- _EXERCISE_:
As you look over the data below, please find each line where the word "sigma" appears, then copy it.
[Start of Attachment]
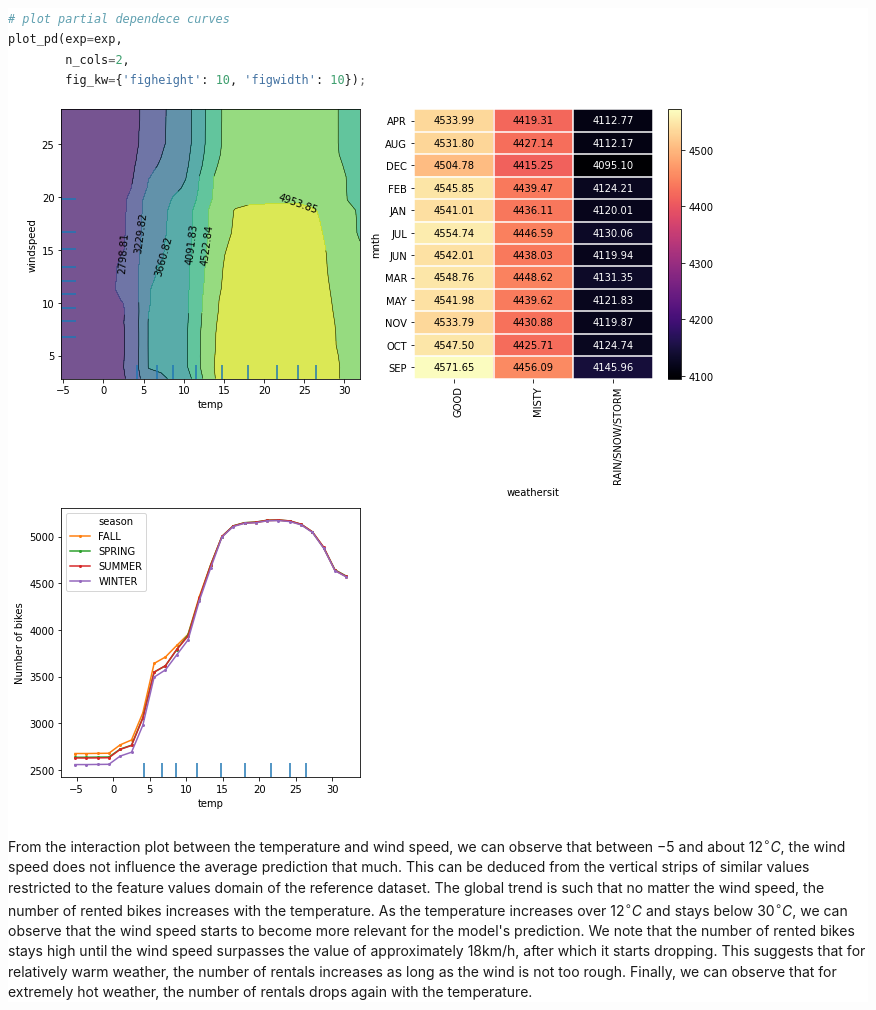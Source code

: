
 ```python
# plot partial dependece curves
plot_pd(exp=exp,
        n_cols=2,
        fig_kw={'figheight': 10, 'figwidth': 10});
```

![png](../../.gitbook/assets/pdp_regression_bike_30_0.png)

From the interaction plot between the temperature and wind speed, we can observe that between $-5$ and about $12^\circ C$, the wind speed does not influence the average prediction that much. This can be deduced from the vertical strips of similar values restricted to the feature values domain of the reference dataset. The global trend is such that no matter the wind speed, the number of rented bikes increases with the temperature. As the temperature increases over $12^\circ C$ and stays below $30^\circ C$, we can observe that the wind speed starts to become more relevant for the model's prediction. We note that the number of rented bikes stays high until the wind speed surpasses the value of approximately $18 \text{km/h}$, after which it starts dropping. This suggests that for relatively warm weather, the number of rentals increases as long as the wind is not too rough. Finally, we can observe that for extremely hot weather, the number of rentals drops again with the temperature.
[End of Attachment]
[Start of Attachment]
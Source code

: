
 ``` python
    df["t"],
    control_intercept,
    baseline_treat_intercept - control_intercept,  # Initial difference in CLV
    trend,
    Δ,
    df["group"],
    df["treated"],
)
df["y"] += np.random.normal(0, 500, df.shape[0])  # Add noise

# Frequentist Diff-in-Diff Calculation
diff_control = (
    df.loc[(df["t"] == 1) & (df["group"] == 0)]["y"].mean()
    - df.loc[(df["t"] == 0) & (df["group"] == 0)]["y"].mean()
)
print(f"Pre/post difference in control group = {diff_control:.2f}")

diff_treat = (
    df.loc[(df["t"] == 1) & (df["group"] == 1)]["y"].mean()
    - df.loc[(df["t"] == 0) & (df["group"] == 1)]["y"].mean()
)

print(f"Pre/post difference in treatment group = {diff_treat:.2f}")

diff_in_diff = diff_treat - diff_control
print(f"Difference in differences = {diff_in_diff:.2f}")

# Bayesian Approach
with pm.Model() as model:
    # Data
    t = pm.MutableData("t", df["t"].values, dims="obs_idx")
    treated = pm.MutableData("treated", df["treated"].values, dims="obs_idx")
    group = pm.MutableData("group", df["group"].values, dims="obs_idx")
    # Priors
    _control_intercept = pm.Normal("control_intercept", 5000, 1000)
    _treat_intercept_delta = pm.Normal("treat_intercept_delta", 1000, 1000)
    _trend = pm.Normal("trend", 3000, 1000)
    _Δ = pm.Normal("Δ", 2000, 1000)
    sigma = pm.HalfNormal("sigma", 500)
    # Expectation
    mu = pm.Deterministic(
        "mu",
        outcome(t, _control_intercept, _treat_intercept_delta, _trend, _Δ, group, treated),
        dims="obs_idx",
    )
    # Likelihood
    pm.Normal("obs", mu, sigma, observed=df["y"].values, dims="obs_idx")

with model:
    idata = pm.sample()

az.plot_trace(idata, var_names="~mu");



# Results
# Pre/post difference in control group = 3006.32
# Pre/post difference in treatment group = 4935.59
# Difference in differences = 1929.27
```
[End of Attachment]
- _YOUR SOLUTION_:
    sigma = pm.HalfNormal("sigma", 500)
    pm.Normal("obs", mu, sigma, observed=df["y"].values, dims="obs_idx")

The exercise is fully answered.